En la pantallita del teléfono ponía «Fresh Music» y un número. Charlie llamó al número, pero nadie respondió. Corrió a la cocina, sacó del cajón el listín telefónico y buscó Fresh Music. Era una tienda de discos en la parte alta de Market, en el distrito de Castro.
El teléfono sonó otra vez y Charlie levantó el auricular de la encimera con tanta violencia que estuvo a punto de desconcharse un diente al responder.
—¡Serás cabrón! ¡Tú no tienes piedad! —gritó al teléfono—. ¿Tienes idea de por lo que estoy pasando, monstruo sin corazón?
—¡Que te jodan, Asher! —dijo Lily—. El hecho de que sea una cría no significa que no tenga sentimientos. —Y colgó.
Charlie volvió a llamar.
—Oportunidades Asher —contestó Lily—, negocio propiedad desde hace más de treinta años de una familia de burgueses con afición por las lavativas.
—Perdona, Lily, creía que era otra persona. ¿Por qué llamabas?
—¿
Moi
?—dijo ella—.
Je me fous de ta gueule
,
espéce de gañiré de douche
.
—Lily, deja de hablar en francés.
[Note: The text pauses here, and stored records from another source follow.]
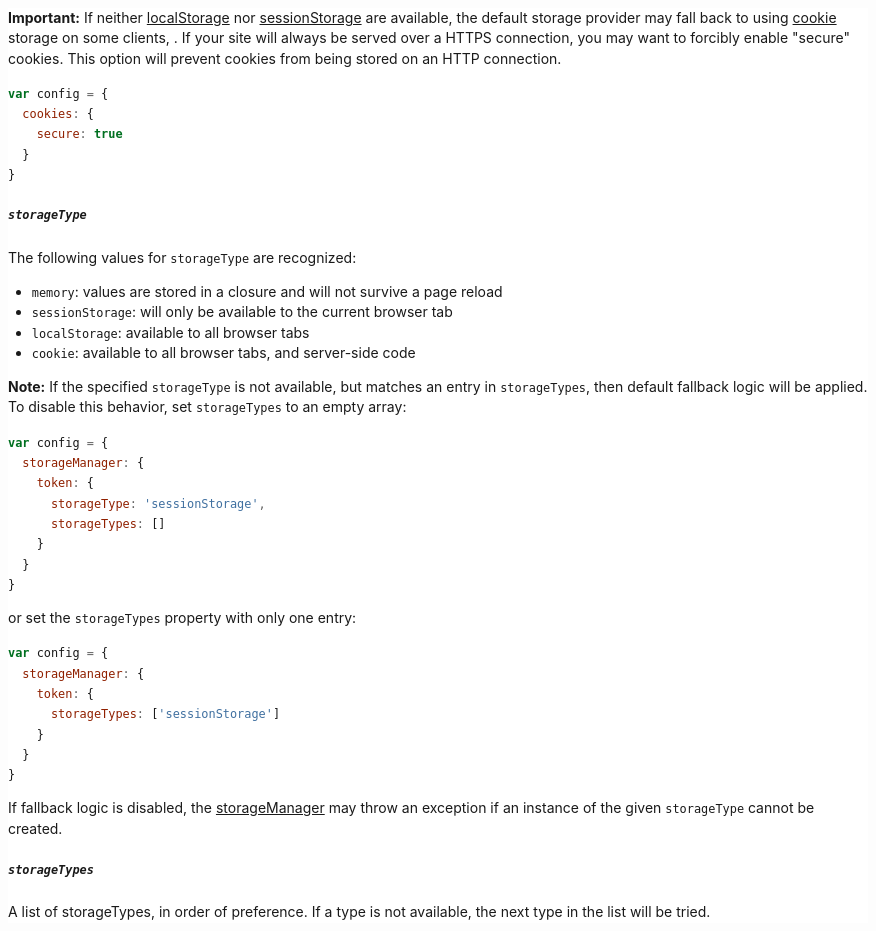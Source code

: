 **Important:** If neither [localStorage][] nor [sessionStorage][] are available, the default storage provider may fall back to using [cookie][] storage on some clients, . If your site will always be served over a HTTPS connection, you may want to forcibly enable "secure" cookies. This option will prevent cookies from being stored on an HTTP connection.

```javascript
var config = {
  cookies: {
    secure: true
  }
}
```

##### `storageType`

The following values for `storageType` are recognized:

* `memory`: values are stored in a closure and will not survive a page reload
* `sessionStorage`: will only be available to the current browser tab
* `localStorage`: available to all browser tabs
* `cookie`: available to all browser tabs, and server-side code

**Note:** If the specified `storageType` is not available, but matches an entry in `storageTypes`, then default fallback logic will be applied. To disable this behavior, set `storageTypes` to an empty array:

```javascript
var config = {
  storageManager: {
    token: {
      storageType: 'sessionStorage',
      storageTypes: []
    }
  }
}
```

or set the `storageTypes` property with only one entry:

```javascript
var config = {
  storageManager: {
    token: {
      storageTypes: ['sessionStorage']
    }
  }
}
```

If fallback logic is disabled, the [storageManager](#storagemanager) may throw an exception if an instance of the given `storageType` cannot be created.

##### `storageTypes`

A list of storageTypes, in order of preference. If a type is not available, the next type in the list will be tried.


[devforum]: https://devforum.okta.com/
[lang-landing]: https://developer.okta.com/code/javascript
[github-issues]: https://github.com/okta/okta-auth-js/issues
[github-releases]: https://github.com/okta/okta-auth-js/releases
[social-login]: https://developer.okta.com/docs/concepts/social-login/
[localStorage]: https://developer.mozilla.org/en-US/docs/Web/API/Window/localStorage
[sessionStorage]: https://developer.mozilla.org/en-US/docs/Web/API/Window/sessionStorage
[cookie]: https://developer.mozilla.org/en-US/docs/Web/API/Document/cookie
Ya te he pedido perdón.
—Aquí abajo hay un poli que quiere verte —respondió ella.
Charlie llevaba a Sophie atada al pecho, como un terrorista su bomba, cuando bajó por la escalera de atrás. La niña ya sostenía la cabeza, así que Charlie la había puesto de frente en la mochila para que pudiera mirar a su alrededor. Por cómo movía los brazos y las piernas mientras Charlie caminaba, parecía haberse lanzado desde un avión con un pardillo flacucho a modo de paracaídas.